Wilfred Leon odchodzi z Sir Susa Vim Perugia?
Zaskakujące wieści napłynęły od dziennikarzy portalu Perugiatoday.it. Reprezentant Polski i kapitan klubu z Perugii poinformował niemal wprost, że swoją przyszłość klubową widzi w innym miejscu, aniżeli spędził i spędza ostatnie lata.
– Gdzie widzę siebie za rok? Tam, gdzie będę miał szansę tworzyć nową historię. Będę pisał jej kolejny rozdział. A czy dojdzie do tego w innym miejscu? Tak – przyznał Leon.

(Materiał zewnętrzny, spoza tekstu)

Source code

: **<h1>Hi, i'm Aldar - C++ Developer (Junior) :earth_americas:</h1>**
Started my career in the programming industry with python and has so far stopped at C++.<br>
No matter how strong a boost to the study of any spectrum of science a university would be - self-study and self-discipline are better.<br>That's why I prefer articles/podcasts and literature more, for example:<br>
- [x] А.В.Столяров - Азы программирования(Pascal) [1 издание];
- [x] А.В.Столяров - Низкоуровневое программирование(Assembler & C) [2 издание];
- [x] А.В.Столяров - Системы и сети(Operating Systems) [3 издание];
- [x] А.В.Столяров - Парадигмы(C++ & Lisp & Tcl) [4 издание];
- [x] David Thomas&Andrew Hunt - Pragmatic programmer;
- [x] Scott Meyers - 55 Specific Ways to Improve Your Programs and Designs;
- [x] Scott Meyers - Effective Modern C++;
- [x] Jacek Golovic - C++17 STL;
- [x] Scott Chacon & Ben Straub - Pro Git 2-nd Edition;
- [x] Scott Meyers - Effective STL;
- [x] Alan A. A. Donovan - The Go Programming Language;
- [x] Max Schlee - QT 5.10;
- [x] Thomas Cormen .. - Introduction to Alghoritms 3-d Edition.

To wystarczyło, żeby błyskawicznie rozgorzała dyskusja, gdzie w kolejnym sezonie będzie występował gracz, który został nagrodzony statuetką MVP po finale mistrzostw Europy 2023. Leon poprowadził wówczas Polaków do wygranej nad Włochami (3:0) w Rzymie.
Grupa Azoty ZAKSA Kędzierzyn-Koźle sięgnie po Leona?
Wśród plotek nie brakuje tych, które wydają się być wręcz abstrakcyjne. Leon jest łączony np. z zespołem wicemistrzów Polski. Grupa Azoty ZAKSA Kędzierzyn-Koźle miałaby przejść sporą rewolucję kadrową po zakończonych rozgrywkach. Trudno jednak zakładać, że kędzierzyński klub stać na sprowadzenie gwiazdy takiego kalibru.
Leon jeśli opuści ligę włoską, może obrać kurs na rozgrywki, w których od kilku sezonów brylują m.in. Bartosz Kurek czy Michał Kubiak. Czyli stronę azjatycką, np. ligę japońską, która finansowo ma być jeszcze mocniejsza, a już teraz jest wyjątkowo dobrze.